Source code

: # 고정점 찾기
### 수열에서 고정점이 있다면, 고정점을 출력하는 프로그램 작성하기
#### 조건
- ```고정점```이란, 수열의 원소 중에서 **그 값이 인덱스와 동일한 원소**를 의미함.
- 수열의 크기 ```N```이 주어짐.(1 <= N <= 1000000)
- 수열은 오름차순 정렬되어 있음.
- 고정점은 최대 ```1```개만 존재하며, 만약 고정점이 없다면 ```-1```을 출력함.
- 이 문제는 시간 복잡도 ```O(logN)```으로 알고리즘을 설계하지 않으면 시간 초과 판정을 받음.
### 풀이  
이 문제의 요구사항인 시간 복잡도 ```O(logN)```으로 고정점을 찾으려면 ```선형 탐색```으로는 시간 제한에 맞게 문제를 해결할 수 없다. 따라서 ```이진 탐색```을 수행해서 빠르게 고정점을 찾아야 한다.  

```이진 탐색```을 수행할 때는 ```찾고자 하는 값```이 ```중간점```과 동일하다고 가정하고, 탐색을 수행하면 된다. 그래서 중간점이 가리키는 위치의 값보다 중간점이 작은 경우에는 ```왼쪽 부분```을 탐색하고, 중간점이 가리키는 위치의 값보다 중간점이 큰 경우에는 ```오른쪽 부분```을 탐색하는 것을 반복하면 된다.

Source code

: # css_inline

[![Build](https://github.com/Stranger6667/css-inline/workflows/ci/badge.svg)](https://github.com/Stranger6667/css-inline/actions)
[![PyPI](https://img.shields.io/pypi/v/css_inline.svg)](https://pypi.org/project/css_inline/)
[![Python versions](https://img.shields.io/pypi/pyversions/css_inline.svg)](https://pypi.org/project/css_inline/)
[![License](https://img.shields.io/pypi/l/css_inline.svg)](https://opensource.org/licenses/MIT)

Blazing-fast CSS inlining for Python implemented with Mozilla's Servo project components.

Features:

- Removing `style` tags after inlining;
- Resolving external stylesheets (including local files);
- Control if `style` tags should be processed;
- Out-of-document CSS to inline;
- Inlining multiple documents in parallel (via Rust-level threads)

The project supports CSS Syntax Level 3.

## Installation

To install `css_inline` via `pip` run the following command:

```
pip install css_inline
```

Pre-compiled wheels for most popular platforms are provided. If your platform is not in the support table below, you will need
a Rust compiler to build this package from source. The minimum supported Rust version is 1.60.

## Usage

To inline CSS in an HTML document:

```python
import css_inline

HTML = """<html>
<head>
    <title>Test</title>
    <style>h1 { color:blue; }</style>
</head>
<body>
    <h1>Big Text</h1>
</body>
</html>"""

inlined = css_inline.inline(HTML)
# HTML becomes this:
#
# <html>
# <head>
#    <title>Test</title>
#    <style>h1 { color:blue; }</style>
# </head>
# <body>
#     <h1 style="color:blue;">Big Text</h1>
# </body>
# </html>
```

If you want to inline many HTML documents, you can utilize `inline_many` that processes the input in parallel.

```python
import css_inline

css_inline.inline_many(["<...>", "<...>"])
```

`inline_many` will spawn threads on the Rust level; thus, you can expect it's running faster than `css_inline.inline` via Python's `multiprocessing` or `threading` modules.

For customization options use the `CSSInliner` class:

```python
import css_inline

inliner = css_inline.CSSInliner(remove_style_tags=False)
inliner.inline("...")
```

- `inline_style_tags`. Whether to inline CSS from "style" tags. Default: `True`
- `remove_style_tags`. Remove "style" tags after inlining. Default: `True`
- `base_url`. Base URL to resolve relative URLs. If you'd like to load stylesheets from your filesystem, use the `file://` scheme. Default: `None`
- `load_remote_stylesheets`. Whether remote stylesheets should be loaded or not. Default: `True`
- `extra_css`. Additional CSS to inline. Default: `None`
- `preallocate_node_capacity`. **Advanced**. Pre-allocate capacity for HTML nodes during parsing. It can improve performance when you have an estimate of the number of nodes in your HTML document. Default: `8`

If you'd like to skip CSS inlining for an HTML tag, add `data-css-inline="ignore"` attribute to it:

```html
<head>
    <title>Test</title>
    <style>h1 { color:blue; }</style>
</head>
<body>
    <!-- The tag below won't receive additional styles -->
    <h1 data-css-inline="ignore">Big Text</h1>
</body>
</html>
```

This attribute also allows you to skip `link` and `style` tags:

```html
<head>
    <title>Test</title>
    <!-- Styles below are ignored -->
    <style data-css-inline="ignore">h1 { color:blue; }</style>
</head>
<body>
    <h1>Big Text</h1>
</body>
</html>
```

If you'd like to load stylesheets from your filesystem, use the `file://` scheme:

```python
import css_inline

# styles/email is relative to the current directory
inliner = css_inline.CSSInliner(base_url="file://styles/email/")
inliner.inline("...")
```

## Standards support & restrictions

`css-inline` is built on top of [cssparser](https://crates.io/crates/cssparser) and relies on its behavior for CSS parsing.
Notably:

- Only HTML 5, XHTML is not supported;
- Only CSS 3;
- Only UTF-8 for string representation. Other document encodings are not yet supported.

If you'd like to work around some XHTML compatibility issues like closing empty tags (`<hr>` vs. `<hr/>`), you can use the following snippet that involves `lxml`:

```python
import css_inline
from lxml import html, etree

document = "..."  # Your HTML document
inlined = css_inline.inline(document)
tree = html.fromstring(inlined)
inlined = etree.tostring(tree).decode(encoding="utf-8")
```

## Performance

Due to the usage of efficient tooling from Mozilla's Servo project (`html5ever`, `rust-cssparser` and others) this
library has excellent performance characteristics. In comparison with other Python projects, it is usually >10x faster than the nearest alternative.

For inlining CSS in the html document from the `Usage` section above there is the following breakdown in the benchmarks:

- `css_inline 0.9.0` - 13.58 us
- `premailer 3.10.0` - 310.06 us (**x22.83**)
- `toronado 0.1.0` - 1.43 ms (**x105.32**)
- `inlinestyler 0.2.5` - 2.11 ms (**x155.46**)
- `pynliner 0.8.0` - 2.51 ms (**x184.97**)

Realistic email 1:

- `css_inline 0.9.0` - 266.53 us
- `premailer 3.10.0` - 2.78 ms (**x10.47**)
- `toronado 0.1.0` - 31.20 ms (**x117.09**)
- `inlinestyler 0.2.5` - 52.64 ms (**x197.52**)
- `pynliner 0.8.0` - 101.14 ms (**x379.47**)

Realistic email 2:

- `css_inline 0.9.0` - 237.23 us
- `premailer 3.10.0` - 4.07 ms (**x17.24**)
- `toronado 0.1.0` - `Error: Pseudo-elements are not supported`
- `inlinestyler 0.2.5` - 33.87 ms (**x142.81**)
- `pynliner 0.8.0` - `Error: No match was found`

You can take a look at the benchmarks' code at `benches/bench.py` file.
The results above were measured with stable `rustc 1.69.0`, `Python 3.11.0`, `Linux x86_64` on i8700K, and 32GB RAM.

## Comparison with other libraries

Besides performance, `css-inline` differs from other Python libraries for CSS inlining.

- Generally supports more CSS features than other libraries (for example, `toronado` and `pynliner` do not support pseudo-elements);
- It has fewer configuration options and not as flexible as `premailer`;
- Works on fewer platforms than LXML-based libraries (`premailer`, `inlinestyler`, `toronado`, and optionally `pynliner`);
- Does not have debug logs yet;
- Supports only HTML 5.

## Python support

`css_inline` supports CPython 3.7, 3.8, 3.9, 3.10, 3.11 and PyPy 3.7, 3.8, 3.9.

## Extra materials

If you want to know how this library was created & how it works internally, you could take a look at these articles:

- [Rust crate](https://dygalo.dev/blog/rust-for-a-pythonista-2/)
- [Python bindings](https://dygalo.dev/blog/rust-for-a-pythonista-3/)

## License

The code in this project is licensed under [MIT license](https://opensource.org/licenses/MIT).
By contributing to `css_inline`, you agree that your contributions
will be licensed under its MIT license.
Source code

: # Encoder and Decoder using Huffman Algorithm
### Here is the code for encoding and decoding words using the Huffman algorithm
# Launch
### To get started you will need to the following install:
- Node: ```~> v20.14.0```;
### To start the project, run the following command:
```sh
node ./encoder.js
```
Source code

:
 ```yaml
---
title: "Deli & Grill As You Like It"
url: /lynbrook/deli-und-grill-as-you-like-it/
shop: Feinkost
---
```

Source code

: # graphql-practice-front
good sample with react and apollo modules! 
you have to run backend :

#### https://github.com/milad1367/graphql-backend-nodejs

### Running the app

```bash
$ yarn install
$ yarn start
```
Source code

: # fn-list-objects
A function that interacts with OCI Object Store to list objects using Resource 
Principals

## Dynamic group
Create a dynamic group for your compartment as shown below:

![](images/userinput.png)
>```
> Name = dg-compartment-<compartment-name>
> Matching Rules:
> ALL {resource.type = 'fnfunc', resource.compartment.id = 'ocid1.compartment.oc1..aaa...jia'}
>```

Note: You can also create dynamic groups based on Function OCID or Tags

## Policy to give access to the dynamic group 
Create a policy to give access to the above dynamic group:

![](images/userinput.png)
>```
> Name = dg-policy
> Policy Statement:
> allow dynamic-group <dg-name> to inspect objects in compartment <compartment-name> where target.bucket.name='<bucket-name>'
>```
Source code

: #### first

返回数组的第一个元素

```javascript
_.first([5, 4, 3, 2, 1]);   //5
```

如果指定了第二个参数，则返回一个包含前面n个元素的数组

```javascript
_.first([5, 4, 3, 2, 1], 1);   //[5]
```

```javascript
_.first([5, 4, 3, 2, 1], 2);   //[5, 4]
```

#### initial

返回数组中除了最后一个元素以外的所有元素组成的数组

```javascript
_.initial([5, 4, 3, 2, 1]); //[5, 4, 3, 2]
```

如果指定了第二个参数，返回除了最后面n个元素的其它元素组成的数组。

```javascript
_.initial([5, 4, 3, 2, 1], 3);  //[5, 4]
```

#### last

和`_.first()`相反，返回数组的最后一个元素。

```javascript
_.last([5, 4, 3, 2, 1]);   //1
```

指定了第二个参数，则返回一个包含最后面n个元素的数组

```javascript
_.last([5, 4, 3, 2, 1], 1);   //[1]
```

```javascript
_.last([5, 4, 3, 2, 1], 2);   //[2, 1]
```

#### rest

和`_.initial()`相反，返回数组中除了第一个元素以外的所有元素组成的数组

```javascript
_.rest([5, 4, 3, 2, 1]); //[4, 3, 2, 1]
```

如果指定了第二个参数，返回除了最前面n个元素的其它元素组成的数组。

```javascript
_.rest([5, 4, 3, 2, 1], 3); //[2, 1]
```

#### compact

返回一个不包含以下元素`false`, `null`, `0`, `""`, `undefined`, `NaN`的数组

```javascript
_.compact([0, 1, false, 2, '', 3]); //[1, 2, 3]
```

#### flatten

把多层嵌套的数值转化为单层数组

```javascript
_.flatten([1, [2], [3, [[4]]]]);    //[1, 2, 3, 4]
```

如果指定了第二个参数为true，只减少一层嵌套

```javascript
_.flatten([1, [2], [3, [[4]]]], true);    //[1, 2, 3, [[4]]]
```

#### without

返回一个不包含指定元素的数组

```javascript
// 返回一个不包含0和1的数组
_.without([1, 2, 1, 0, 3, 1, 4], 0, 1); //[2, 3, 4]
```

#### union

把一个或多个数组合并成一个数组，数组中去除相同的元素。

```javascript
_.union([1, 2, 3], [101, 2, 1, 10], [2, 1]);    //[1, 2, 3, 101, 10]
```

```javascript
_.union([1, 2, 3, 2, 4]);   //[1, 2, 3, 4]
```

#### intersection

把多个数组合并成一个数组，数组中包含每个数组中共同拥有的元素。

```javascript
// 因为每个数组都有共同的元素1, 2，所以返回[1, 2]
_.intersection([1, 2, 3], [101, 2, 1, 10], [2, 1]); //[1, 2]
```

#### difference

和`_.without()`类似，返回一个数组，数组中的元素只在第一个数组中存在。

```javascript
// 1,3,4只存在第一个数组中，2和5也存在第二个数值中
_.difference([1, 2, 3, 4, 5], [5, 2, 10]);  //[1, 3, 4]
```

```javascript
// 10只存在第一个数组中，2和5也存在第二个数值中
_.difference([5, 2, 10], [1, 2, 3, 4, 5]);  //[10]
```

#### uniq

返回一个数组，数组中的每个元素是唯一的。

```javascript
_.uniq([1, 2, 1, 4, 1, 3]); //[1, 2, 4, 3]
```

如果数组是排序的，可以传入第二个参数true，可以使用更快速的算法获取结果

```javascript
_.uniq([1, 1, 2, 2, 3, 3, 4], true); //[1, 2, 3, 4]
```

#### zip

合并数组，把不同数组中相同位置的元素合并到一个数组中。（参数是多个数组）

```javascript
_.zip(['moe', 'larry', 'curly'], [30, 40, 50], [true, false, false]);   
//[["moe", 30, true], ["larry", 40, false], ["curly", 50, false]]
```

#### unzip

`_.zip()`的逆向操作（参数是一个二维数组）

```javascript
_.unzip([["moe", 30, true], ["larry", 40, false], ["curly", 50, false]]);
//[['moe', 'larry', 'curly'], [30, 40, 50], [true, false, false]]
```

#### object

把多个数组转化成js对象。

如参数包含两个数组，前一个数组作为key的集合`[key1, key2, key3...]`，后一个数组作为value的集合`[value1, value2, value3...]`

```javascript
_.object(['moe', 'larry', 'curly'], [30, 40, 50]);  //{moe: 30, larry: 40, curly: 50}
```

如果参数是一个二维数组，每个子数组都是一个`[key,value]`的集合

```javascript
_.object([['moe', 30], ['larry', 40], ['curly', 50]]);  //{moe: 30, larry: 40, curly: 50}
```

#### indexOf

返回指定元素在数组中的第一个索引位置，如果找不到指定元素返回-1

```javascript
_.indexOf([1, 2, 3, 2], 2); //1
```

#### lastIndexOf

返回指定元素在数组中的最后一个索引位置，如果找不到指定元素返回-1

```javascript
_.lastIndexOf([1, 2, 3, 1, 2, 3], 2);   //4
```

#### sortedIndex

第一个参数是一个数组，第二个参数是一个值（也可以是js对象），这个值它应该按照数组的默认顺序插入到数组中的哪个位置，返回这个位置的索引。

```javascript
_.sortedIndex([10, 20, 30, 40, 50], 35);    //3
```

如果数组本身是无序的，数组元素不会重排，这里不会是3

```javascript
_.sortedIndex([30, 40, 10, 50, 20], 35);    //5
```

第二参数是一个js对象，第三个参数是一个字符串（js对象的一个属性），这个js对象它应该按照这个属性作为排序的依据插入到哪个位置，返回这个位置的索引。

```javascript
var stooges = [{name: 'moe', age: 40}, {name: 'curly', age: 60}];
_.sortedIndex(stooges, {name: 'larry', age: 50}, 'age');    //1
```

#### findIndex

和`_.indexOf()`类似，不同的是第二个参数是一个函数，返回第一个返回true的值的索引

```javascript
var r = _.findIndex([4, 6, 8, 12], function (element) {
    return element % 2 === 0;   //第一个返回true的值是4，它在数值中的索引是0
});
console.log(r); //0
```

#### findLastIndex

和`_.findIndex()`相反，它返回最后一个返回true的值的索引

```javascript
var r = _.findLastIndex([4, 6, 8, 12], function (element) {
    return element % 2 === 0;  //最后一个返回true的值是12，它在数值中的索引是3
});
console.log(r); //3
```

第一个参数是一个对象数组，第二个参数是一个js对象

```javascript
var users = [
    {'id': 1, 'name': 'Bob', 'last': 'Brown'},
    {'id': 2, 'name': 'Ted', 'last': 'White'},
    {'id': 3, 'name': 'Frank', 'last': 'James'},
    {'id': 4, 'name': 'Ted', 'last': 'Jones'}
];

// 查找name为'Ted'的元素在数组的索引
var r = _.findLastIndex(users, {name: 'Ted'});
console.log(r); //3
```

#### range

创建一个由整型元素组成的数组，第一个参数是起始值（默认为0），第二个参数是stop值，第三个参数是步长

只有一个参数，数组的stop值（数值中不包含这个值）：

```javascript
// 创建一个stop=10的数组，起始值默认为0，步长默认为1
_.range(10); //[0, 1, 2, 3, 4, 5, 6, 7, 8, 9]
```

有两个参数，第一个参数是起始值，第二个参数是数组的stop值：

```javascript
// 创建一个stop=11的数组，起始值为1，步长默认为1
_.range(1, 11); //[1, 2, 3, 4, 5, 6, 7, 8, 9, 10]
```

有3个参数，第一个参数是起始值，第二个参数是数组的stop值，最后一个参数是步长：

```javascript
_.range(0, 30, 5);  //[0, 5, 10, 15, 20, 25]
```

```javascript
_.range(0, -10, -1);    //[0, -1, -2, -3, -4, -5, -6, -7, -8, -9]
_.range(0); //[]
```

> Exercise details
Show all lines of the material in which the word "pypi" can be found.

> Answer for the task
[![PyPI](https://img.shields.io/pypi/v/css_inline.svg)](https://pypi.org/project/css_inline/)
[![Python versions](https://img.shields.io/pypi/pyversions/css_inline.svg)](https://pypi.org/project/css_inline/)
[![License](https://img.shields.io/pypi/l/css_inline.svg)](https://opensource.org/licenses/MIT)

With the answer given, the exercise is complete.